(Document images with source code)
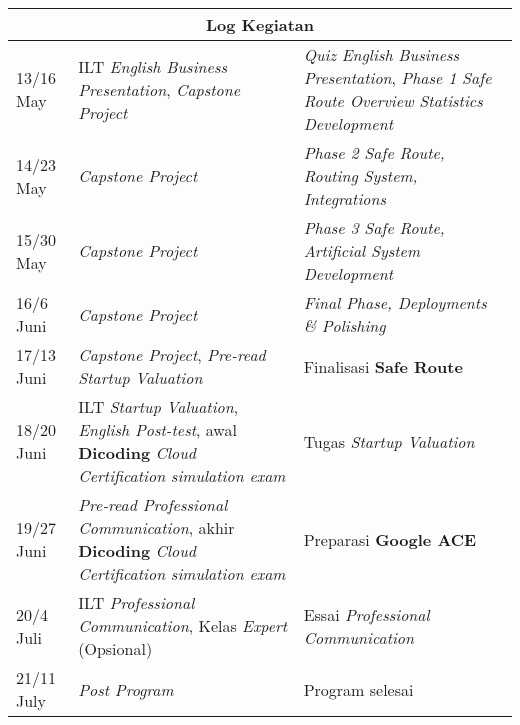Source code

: \begin{tabular}{ |p{3cm}|p{6cm}|p{3cm}|  }
 \hline
 \multicolumn{3}{|c|}{Log Kegiatan} \\
  \hline
  13/16 May & ILT \textit{English Business Presentation}, \textit{Capstone Project} & \textit{Quiz English Business Presentation}, \textit{Phase 1 Safe Route Overview Statistics Development} \\
 \hline
 14/23 May & \textit{Capstone Project} & \textit{Phase 2 Safe Route, Routing System, Integrations}\\
 \hline
 15/30 May & \textit{Capstone Project} & \textit{Phase 3 Safe Route, Artificial System Development}\\
 \hline
 16/6 Juni & \textit{Capstone Project} & \textit{Final Phase, Deployments \& Polishing} \\
 \hline
 17/13 Juni & \textit{Capstone Project}, \textit{Pre-read Startup Valuation} & Finalisasi \textbf{Safe Route} \\
 \hline
 18/20 Juni & ILT \textit{Startup Valuation}, \textit{English Post-test}, awal \textbf{Dicoding} \textit{Cloud Certification simulation exam} & Tugas \textit{Startup Valuation} \\
 \hline
 19/27 Juni & \textit{Pre-read Professional Communication}, akhir \textbf{Dicoding} \textit{Cloud Certification simulation exam} & Preparasi \textbf{Google ACE} \\
 \hline
  20/4 Juli & ILT \textit{Professional Communication}, Kelas \textit{Expert} (Opsional) & Essai \textit{Professional Communication} \\
  \hline
  21/11 July & \textit{Post Program} & Program selesai \\
  \hline
\end{tabular}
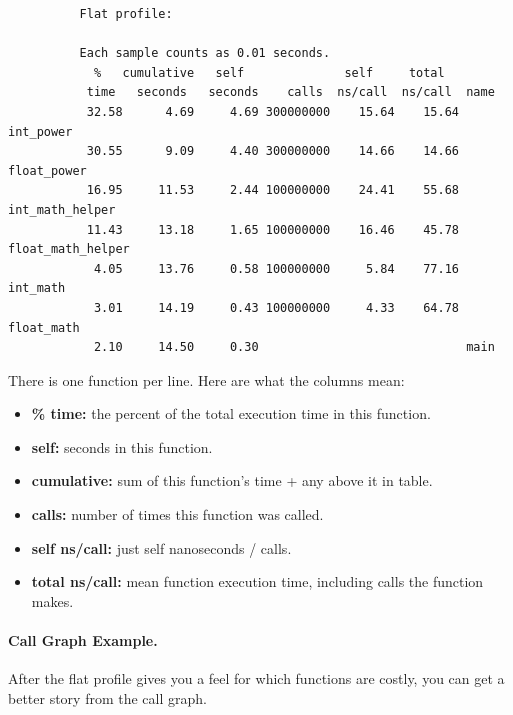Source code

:   \begin{lstlisting}
          Flat profile:

          Each sample counts as 0.01 seconds.
            %   cumulative   self              self     total           
           time   seconds   seconds    calls  ns/call  ns/call  name    
           32.58      4.69     4.69 300000000    15.64    15.64  int_power
           30.55      9.09     4.40 300000000    14.66    14.66  float_power
           16.95     11.53     2.44 100000000    24.41    55.68  int_math_helper
           11.43     13.18     1.65 100000000    16.46    45.78  float_math_helper
            4.05     13.76     0.58 100000000     5.84    77.16  int_math
            3.01     14.19     0.43 100000000     4.33    64.78  float_math
            2.10     14.50     0.30                             main
  \end{lstlisting}

 There is one function per line. Here are what the columns mean:
  \begin{itemize}
    \item {\bf \% time:} the percent of the total execution time in this function.
    \item {\bf self:} seconds in this function.
    \item {\bf cumulative:} sum of this function's time + any above it in table.
    \item {\bf calls:} number of times this function was called.
    \item {\bf self ns/call:} just self nanoseconds / calls.
    \item {\bf total ns/call:} mean function execution time, including
       calls the function makes.
  \end{itemize}

\paragraph{Call Graph Example.}
After the flat profile gives you a feel for which functions are costly, you
      can get a better story from the call graph.

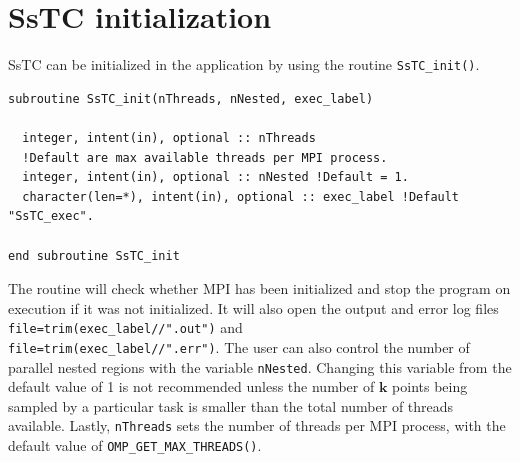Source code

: \documentclass[10pt,a4paper]{article}
\begin{document}
\section{SsTC initialization}
SsTC can be initialized in the application by using the routine \verb|SsTC_init()|. 
\begin{codebox}{}
\begin{lstlisting}[caption={Interface of ``SsTC initialization".},captionpos=b]
subroutine SsTC_init(nThreads, nNested, exec_label)

  integer, intent(in), optional :: nThreads 
  !Default are max available threads per MPI process.
  integer, intent(in), optional :: nNested !Default = 1.
  character(len=*), intent(in), optional :: exec_label !Default "SsTC_exec".
    
end subroutine SsTC_init
\end{lstlisting}
\end{codebox}
The routine will check whether MPI has been initialized and stop the program on execution if it was not initialized. It will also open the output and error log files \verb|file=trim(exec_label//".out")| and \\ \verb|file=trim(exec_label//".err")|. The user can also control the number of parallel nested regions with the variable \verb|nNested|. Changing this variable from the default value of 1 is not recommended unless the number of $\bm{k}$ points being sampled by a particular task is smaller than the total number of threads available. Lastly, \verb|nThreads| sets the number of threads per MPI process, with the default value of \verb|OMP_GET_MAX_THREADS()|.
\end{document}
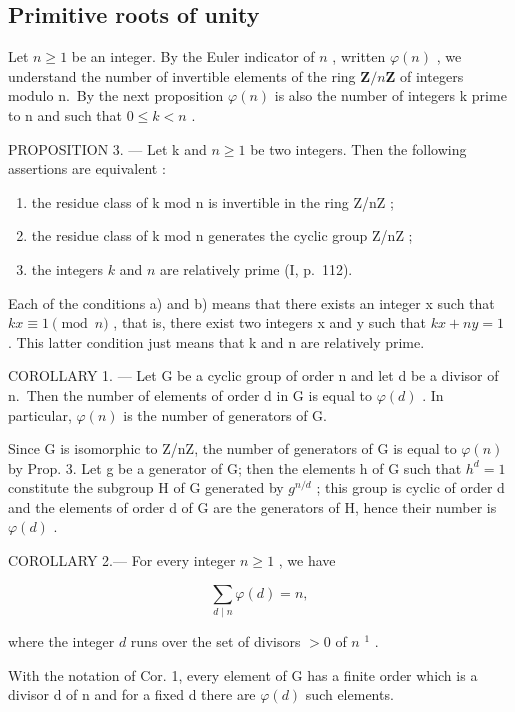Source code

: \subsection{Primitive roots of unity}

Let \(n \geqslant 1\) be an integer. By the Euler indicator of \(n\) , written \(\varphi(n)\) , we understand the number of invertible elements of the ring \(\mathbf{Z}/n\mathbf{Z}\) of integers modulo n.~By the next proposition \(\varphi(n)\) is also the number of integers k prime to n and such that \(0 \leqslant k < n\) .

PROPOSITION 3. --- Let k and \(n \geqslant 1\) be two integers. Then the following assertions are equivalent :

\begin{enumerate}
\def\labelenumi{\alph{enumi})}
\item
  the residue class of k mod n is invertible in the ring Z/nZ ;
\item
  the residue class of k mod n generates the cyclic group Z/nZ ;
\item
  the integers \(k\) and \(n\) are relatively prime (I, p.~112).
\end{enumerate}

Each of the conditions a) and b) means that there exists an integer x such that \(kx \equiv 1 \pmod{n}\) , that is, there exist two integers x and y such that \(kx + ny = 1\) . This latter condition just means that k and n are relatively prime.

COROLLARY 1. --- Let G be a cyclic group of order n and let d be a divisor of n.~Then the number of elements of order d in G is equal to \(\varphi(d)\) . In particular, \(\varphi(n)\) is the number of generators of G.

Since G is isomorphic to Z/nZ, the number of generators of G is equal to \(\varphi(n)\) by Prop. 3. Let g be a generator of G; then the elements h of G such that \(h^{d}=1\) constitute the subgroup H of G generated by \(g^{n/d}\) ; this group is cyclic of order d and the elements of order d of G are the generators of H, hence their number is \(\varphi(d)\) .

COROLLARY 2.--- For every integer \(n \geqslant 1\) , we have

\[
\sum_ {d \mid n} \varphi (d) = n,\tag{1}
\]

where the integer \(d\) runs over the set of divisors \(>0\) of \(n\) \(^{1}\) .

With the notation of Cor. 1, every element of G has a finite order which is a divisor d of n and for a fixed d there are \(\varphi(d)\) such elements.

■ What to do
The reply should hold the entries above from the line with "it in table." to the line with "SsTC can be", duplicated exactly, pictures excluded.

■ Task solution
    \item {\bf cumulative:} sum of this function's time + any above it in table.
    \item {\bf calls:} number of times this function was called.
    \item {\bf self ns/call:} just self nanoseconds / calls.
    \item {\bf total ns/call:} mean function execution time, including
       calls the function makes.
  \end{itemize}

\paragraph{Call Graph Example.}
After the flat profile gives you a feel for which functions are costly, you
      can get a better story from the call graph.

Source code

: \documentclass[10pt,a4paper]{article}
\begin{document}
\section{SsTC initialization}
SsTC can be initialized in the application by using the routine \verb|SsTC_init()|. 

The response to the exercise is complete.